Billing/Collections Staffing. The main business goal following an acquisition of a physician group should be to create an environment where operations are streamlined and net revenue is maximized. In terms of billing staffs, three alternatives are available to meet this goal: maintain the physician group’s billing department as a discrete, separate operation; combine responsibilities and/or location with the hospital’s billing department but keep processes separate; or fully combine the function.

It’s important to note that specialty practices have their own billing idiosyncrasies and compliance issues - some extremely nuanced. Bringing hospital systems and billing staff up to speed in these specialties is both time-consuming and expensive. No matter which option is selected, the staff that handles physician billing needs the proper skills, management, policies and procedures and, most importantly, technology and tools, to effectively pursue ambulatory bills.

Patient Payments. Unemployment, as well as the changing insurance landscape, has transformed patient payment responsibilities. More than ever before, patients are forced to shoulder a higher portion of their routine healthcare costs.

Given the higher incidence of high-deductible plans, increased co-pays and co-insurance, it’s critical to estimate patient contribution at the time of registration. Pre-visit eligibility verification is an essential part of the process, as well as payment collection at the time of service.

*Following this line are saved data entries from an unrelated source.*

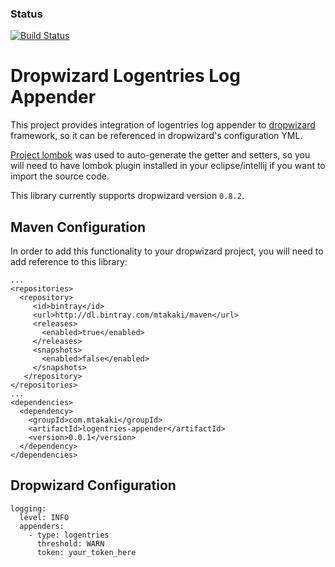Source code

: ### Status
[![Build Status](https://travis-ci.org/mtakaki/dropwizard-logentries-appender.svg?branch=master)](https://travis-ci.org/mtakaki/dropwizard-logentries-appender)

# Dropwizard Logentries Log Appender
This project provides integration of logentries log appender to [dropwizard](http://www.dropwizard.io/) framework, so it can be referenced in dropwizard's configuration YML.

[Project lombok](https://projectlombok.org/) was used to auto-generate the getter and setters, so you will need to have lombok plugin installed in your eclipse/intellij if you want to import the source code.

This library currently supports dropwizard version `0.8.2`.

## Maven Configuration
In order to add this functionality to your dropwizard project, you will need to add reference to this library:

```
...
<repositories>
  <repository>
     <id>bintray</id>
     <url>http://dl.bintray.com/mtakaki/maven</url>
     <releases>
       <enabled>true</enabled>
     </releases>
     <snapshots>
       <enabled>false</enabled>
     </snapshots>
   </repository>
</repositories>
...
<dependencies>
  <dependency>
    <groupId>com.mtakaki</groupId>
    <artifactId>logentries-appender</artifactId>
    <version>0.0.1</version>
  </dependency>
</dependencies>
```

## Dropwizard Configuration

```
logging:
  level: INFO
  appenders:
    - type: logentries
      threshold: WARN
      token: your_token_here
```
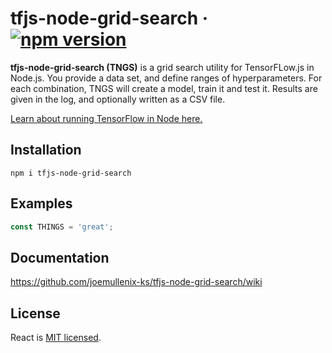 # tfjs-node-grid-search &middot; [![npm version](https://img.shields.io/npm/v/tfjs-node-grid-search.svg?style=flat)](https://www.npmjs.com/package/tfjs-node-grid-search)

**tfjs-node-grid-search (TNGS)** is a grid search utility for TensorFLow.js in Node.js. You provide a data set, and define ranges of hyperparameters. For each combination, TNGS will create a model, train it and test it. Results are given in the log, and optionally written as a CSV file.

[Learn about running TensorFlow in Node here.](https://www.tensorflow.org/js/tutorials/setup#nodejs_setup)

## Installation
```
npm i tfjs-node-grid-search
```

## Examples
```js
const THINGS = 'great';
```

## Documentation
https://github.com/joemullenix-ks/tfjs-node-grid-search/wiki


## License

React is [MIT licensed](./LICENSE).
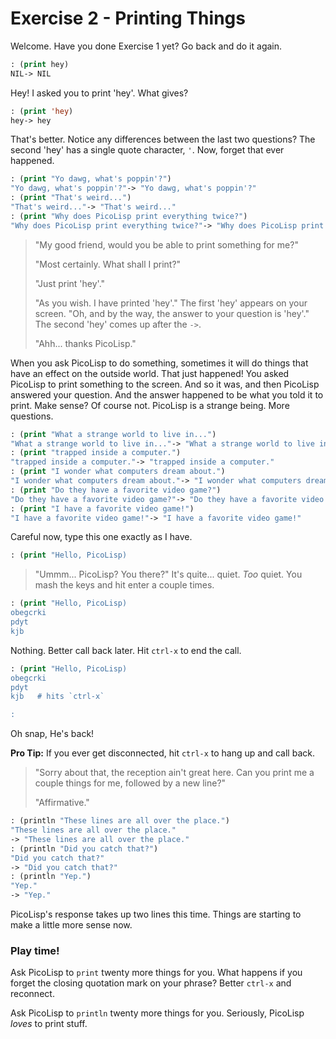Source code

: # Exercise 2 - Printing Things

Welcome. Have you done Exercise 1 yet? Go back and do it again. 

```lisp
: (print hey)
NIL-> NIL
``` 
Hey! I asked you to print 'hey'. What gives?
```lisp
: (print 'hey)
hey-> hey
```

That's better. Notice any differences between the last two questions? The second 'hey' has a single quote character, `'`. Now, forget that ever happened.

```lisp 
: (print "Yo dawg, what's poppin'?")
"Yo dawg, what's poppin'?"-> "Yo dawg, what's poppin'?"
: (print "That's weird...")
"That's weird..."-> "That's weird..."
: (print "Why does PicoLisp print everything twice?")
"Why does PicoLisp print everything twice?"-> "Why does PicoLisp print everything twice?"
```

> "My good friend, would you be able to print something for me?"
>
> "Most certainly. What shall I print?"
> 
> "Just print 'hey'."
>
> "As you wish. I have printed 'hey'." The first 'hey' appears on your screen. "Oh, and by the way, the answer to your question is 'hey'." The second 'hey' comes up after the `->`.
>
> "Ahh... thanks PicoLisp."

When you ask PicoLisp to do something, sometimes it will do things that have an effect on the outside world. That just happened! You asked PicoLisp to print something to the screen. And so it was, and then PicoLisp answered your question. And the answer happened to be what you told it to print. Make sense? Of course not. PicoLisp is a strange being. More questions.

```lisp
: (print "What a strange world to live in...")
"What a strange world to live in..."-> "What a strange world to live in..."
: (print "trapped inside a computer.")
"trapped inside a computer."-> "trapped inside a computer."
: (print "I wonder what computers dream about.")
"I wonder what computers dream about."-> "I wonder what computers dream about."
: (print "Do they have a favorite video game?")
"Do they have a favorite video game?"-> "Do they have a favorite video game?"
: (print "I have a favorite video game!")
"I have a favorite video game!"-> "I have a favorite video game!"
```

Careful now, type this one exactly as I have.
```lisp
: (print "Hello, PicoLisp)
```

> "Ummm... PicoLisp? You there?" It's quite... quiet. *Too* quiet. You mash the keys and hit enter a couple times.

```lisp
: (print "Hello, PicoLisp)
obegcrki
pdyt
kjb
```

Nothing. Better call back later. Hit `ctrl-x` to end the call.

```lisp
: (print "Hello, PicoLisp)
obegcrki
pdyt
kjb   # hits `ctrl-x`

: 
```
Oh snap, He's back! 

**Pro Tip:** If you ever get disconnected, hit `ctrl-x` to hang up and call back.


> "Sorry about that, the reception ain't great here. Can you print me a couple things for me, followed by a new line?"
>
> "Affirmative."

```lisp
: (println "These lines are all over the place.")
"These lines are all over the place."
-> "These lines are all over the place."
: (println "Did you catch that?")
"Did you catch that?"
-> "Did you catch that?"
: (println "Yep.")
"Yep."
-> "Yep."
```

PicoLisp's response takes up two lines this time.  Things are starting to make a little more sense now.

### Play time!
Ask PicoLisp to `print` twenty more things for you. What happens if you forget the closing quotation mark on your phrase? Better `ctrl-x` and reconnect.

Ask PicoLisp to `println` twenty more things for you. Seriously, PicoLisp *loves* to print stuff.

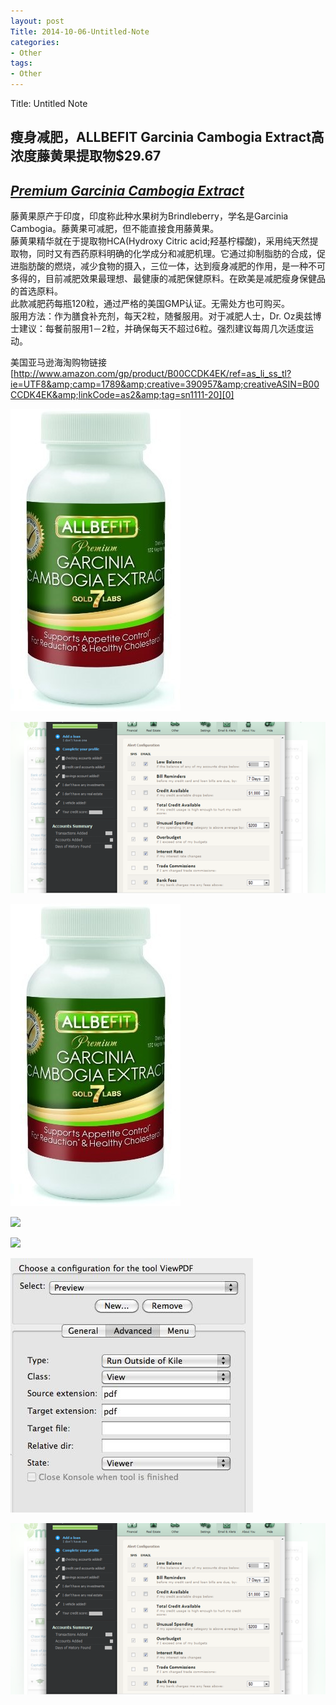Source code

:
 ```yaml
---
layout: post
Title: 2014-10-06-Untitled-Note
categories:
- Other
tags:
- Other
---
```

Title: Untitled Note

## 瘦身减肥，ALLBEFIT Garcinia Cambogia Extract高浓度藤黄果提取物$29.67

## [_**Premium Garcinia Cambogia Extract**_][0]

藤黄果原产于印度，印度称此种水果树为Brindleberry，学名是Garcinia Cambogia。藤黄果可减肥，但不能直接食用藤黄果。  
藤黄果精华就在于提取物HCA(Hydroxy Citric acid;羟基柠檬酸)，采用纯天然提取物，同时又有西药原料明确的化学成分和减肥机理。它通过抑制脂肪的合成，促进脂肪酸的燃烧，减少食物的摄入，三位一体，达到瘦身减肥的作用，是一种不可多得的，目前减肥效果最理想、最健康的减肥保健原料。在欧美是减肥瘦身保健品的首选原料。  
此款减肥药每瓶120粒，通过严格的美国GMP认证。无需处方也可购买。  
服用方法：作为膳食补充剂，每天2粒，随餐服用。对于减肥人士，Dr. Oz奥兹博士建议：每餐前服用1－2粒，并确保每天不超过6粒。强烈建议每周几次适度运动。  
  
美国亚马逊海淘购物链接  
[http://www.amazon.com/gp/product/B00CCDK4EK/ref=as_li_ss_tl?ie=UTF8&amp;camp=1789&amp;creative=390957&amp;creativeASIN=B00CCDK4EK&amp;linkCode=as2&amp;tag=sn1111-20][0]

[![image/jpeg](resources/802b88c51c5f35fec77c64eb6f0ab000.jpeg)](http://www.amazon.com/gp/product/B00CCDK4EK/ref=as_li_ss_tl?ie=UTF8&amp;camp=1789&amp;creative=390957&amp;creativeASIN=B00CCDK4EK&amp;linkCode=as2&amp;tag=sn1111-20)

![](/media/pic2014/resources/6f05877367aeaea829b2946b1f49e403.png)


![](/media/pic2014/802b88c51c5f35fec77c64eb6f0ab000.jpeg)

![](/media/pic2014/0218-0.png)

![](/media/pic/14/140120-1.png)


![](/media/pic2014/resources/a21790ebd047ba01ebf39b3b79aba013/cajndaadb.jpg)


![](./resources/6f05877367aeaea829b2946b1f49e403.png)


[0]: http://www.amazon.com/gp/product/B00CCDK4EK/ref=as_li_ss_tl?ie=UTF8&amp;camp=1789&amp;creative=390957&amp;creativeASIN=B00CCDK4EK&amp;linkCode=as2&amp;tag=sn1111-20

Single Statement. A worthy goal for any IDN is to be able to provide patients not only with integrated care, but also integrated billing interactions. This means one statement covering all services.

Unified billing is more convenient for the patient, increases prompt payment and lowers the chances of billing and claims submission errors. It can also reduce paperwork and improve profitability by better tracking the dollars owed.

Payment Reform. As Pay for Performance programs, medical homes, ACOs and bundled payments become more common place, reporting requirements to governments and payers will expand dramatically.

IDNs will need to develop - either by themselves or in partnership with a third-party RCM vendor - the capability to report performance under these programs. Hospitals and their network partners will also need to efficiently calculate, collect and track owed revenue. Finally, they will need the capacity to compute and distribute shares of payments received from these major revenue sources.

Cross-Delivery Analytics. Once a practice is acquired, it needs to be measured in a way that provides insights into its operations in the context of the larger IDN. Working from claim and patient payment information, financial leaders have the ability to ascertain all manner of important information. Unlike ad hoc reporting solutions, specialized RCM technologies can provide this data without reinventing the wheel via customized technologies or workflows.

In summary, it’s very true that hospitals face challenges accommodating the needs of physician networks. Health systems invest a great deal of time, money and effort building their networks. Adequate and thorough evaluations of how to best integrate the business processes of group practices are not only the keys to successful network growth, but also to maximize revenues for the larger institution. With the financial health of hospitals increasingly the issue, such decisions deserve careful consideration.

Kevin Weinstein is vice president of marketing at revenue cycle management solutions firm ZirMed.